**What you need to do**
Every entry below should be printed exactly, without its images.

═══ Available data ═══

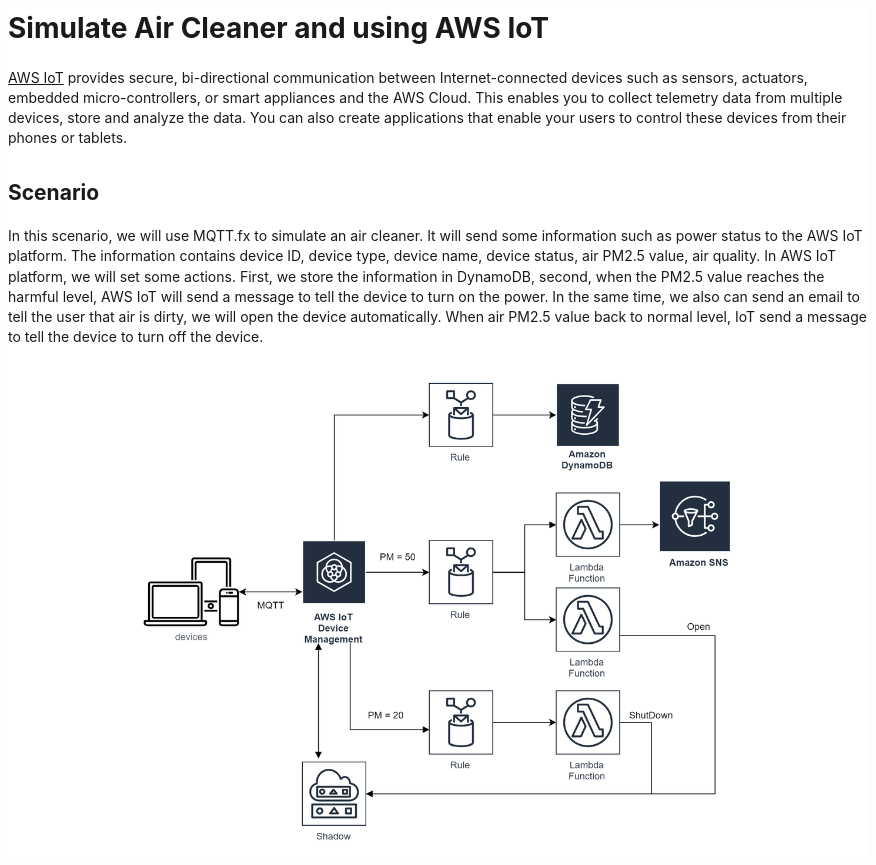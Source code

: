 ﻿# Simulate Air Cleaner and using AWS IoT





[AWS IoT](https://aws.amazon.com/iot/) provides secure, bi-directional communication between Internet-connected devices such as sensors, actuators, embedded micro-controllers, or smart appliances and the AWS Cloud. This enables you to collect telemetry data from multiple devices, store and analyze the data. You can also create applications that enable your users to control these devices from their phones or tablets. 

## Scenario
In this scenario, we will use MQTT.fx to simulate an air cleaner. It will send some information such as power status to the AWS IoT platform. The information contains device ID, device type, device name, device status, air PM2.5 value, air quality. In AWS IoT platform, we will set some actions. First, we store the information in DynamoDB, second, when the PM2.5 value reaches the harmful level, AWS IoT will send a message to tell the device to turn on the power. In the same time, we also can send an email to tell the user that air is dirty, we will open the device automatically. When air PM2.5 value back to normal level, IoT send a message to tell the device to turn off the device.

<p align="center">
    <img src="images/1.1.png" width="70%" height="70%">
</p>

═══

**Written solution**
Source code

: ﻿# Simulate Air Cleaner and using AWS IoT





[AWS IoT](https://aws.amazon.com/iot/) provides secure, bi-directional communication between Internet-connected devices such as sensors, actuators, embedded micro-controllers, or smart appliances and the AWS Cloud. This enables you to collect telemetry data from multiple devices, store and analyze the data. You can also create applications that enable your users to control these devices from their phones or tablets. 

## Scenario
In this scenario, we will use MQTT.fx to simulate an air cleaner. It will send some information such as power status to the AWS IoT platform. The information contains device ID, device type, device name, device status, air PM2.5 value, air quality. In AWS IoT platform, we will set some actions. First, we store the information in DynamoDB, second, when the PM2.5 value reaches the harmful level, AWS IoT will send a message to tell the device to turn on the power. In the same time, we also can send an email to tell the user that air is dirty, we will open the device automatically. When air PM2.5 value back to normal level, IoT send a message to tell the device to turn off the device.

<p align="center">
    <img src="images/1.1.png" width="70%" height="70%">
</p>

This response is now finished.